Leaning In to “I Don’t Want To”

During the Long Dark, all I want to do is sleep. It is the one time of year when my insomnia disappears. As soon as I curl up under a warm blanket and my head hits the pillow, I’m out. It’s difficult for me to wake up, and I need a solid hour of being left alone and a lot of caffeine before I’m functional in the morning. This is on top of all of my other spoonie issues.

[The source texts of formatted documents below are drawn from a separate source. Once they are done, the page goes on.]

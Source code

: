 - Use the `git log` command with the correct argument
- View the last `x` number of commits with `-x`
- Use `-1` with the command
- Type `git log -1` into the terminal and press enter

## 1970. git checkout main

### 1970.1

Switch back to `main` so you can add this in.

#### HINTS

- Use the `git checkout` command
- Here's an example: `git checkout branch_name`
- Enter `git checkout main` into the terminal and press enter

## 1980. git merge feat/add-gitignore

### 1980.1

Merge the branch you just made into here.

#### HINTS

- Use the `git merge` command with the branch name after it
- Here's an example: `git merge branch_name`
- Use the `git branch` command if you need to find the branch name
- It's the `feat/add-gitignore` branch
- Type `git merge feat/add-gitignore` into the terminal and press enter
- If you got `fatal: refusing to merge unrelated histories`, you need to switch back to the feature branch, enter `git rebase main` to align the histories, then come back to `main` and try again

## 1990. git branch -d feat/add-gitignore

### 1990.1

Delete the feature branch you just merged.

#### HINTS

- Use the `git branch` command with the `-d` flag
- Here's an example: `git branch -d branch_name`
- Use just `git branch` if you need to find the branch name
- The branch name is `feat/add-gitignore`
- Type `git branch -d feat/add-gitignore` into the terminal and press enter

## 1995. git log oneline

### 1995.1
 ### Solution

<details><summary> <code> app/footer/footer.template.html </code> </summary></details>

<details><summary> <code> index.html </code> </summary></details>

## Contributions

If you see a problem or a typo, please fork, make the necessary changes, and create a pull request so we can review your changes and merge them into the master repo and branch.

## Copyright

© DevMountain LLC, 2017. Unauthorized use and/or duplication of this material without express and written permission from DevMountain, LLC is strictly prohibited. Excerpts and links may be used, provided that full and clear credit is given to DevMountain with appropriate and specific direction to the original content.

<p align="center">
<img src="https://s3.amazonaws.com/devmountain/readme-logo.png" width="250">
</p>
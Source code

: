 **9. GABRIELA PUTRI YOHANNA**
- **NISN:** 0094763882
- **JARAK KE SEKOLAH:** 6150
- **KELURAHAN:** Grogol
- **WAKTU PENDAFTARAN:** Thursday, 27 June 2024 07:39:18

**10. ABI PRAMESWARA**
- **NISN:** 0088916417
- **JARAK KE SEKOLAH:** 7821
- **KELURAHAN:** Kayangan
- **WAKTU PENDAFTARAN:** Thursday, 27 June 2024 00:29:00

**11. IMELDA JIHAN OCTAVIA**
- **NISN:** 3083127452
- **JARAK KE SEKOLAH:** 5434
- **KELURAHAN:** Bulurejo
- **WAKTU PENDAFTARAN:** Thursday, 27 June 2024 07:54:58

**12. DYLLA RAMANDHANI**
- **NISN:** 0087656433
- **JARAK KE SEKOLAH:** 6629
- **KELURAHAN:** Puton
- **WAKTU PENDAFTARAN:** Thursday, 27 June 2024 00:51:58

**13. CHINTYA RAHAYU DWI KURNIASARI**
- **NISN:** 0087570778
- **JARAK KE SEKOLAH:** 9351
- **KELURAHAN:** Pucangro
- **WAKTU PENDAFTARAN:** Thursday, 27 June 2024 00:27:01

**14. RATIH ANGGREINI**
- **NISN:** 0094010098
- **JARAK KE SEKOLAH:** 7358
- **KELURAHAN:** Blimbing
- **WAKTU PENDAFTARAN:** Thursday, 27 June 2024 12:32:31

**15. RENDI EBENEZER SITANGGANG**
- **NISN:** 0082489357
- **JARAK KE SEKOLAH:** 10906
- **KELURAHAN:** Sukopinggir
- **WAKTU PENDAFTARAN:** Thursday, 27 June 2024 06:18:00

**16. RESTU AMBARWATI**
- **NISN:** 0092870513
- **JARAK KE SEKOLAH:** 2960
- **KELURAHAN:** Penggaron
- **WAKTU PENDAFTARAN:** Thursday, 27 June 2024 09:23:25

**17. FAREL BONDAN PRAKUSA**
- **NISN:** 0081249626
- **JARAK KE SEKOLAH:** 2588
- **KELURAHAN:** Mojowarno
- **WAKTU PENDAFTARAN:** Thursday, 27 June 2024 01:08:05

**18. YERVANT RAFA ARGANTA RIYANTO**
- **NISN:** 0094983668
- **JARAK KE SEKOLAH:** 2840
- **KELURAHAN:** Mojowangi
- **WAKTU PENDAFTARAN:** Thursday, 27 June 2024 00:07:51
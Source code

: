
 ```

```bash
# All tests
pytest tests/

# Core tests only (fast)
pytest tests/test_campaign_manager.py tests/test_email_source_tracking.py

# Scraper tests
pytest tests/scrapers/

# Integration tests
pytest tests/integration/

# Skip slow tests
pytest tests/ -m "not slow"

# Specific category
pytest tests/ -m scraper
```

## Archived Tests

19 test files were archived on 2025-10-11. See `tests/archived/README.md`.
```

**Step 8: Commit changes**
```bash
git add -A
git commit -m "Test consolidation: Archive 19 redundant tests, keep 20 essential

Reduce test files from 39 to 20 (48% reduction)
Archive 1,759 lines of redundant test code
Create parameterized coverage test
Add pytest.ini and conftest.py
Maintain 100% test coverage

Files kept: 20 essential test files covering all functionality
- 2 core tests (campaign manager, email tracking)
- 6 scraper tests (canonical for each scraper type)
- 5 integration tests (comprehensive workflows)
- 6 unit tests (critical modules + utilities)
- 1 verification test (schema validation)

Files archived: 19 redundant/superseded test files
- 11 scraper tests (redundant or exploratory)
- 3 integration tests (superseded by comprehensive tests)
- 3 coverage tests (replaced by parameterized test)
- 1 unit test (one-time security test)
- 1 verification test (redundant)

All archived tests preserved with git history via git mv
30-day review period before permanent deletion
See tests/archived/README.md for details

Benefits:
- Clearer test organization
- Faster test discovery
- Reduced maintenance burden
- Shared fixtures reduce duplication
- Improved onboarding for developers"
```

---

This forces me to prioritize tasks. I don’t have time for shallow work, busy work, and “filler” tasks. It’s imperative that I focus solely on the important, the meaningful, and the profitable. When I get to put my efforts into things that are meaningful, it’s actually energizing.

Riding Flow States

It’s easier to get into a flow state when you already feel as if you’ve slipped into another dimension. Again, there is no way to describe how surreal it is when it’s dark all the time. It’s calm, it’s quiet, and for me it’s the perfect conditions for getting into a flow state.

Since getting into a flow state is proven to create feelings of joy and satisfaction, it’s a wonderful counterbalance to the depressive effects of the Long Dark. It’s one of the reasons that I actually enjoy this time of year. Rather than dreading Finnish winter, I look forward to it. I’m going to get a lot done, and have fun doing it.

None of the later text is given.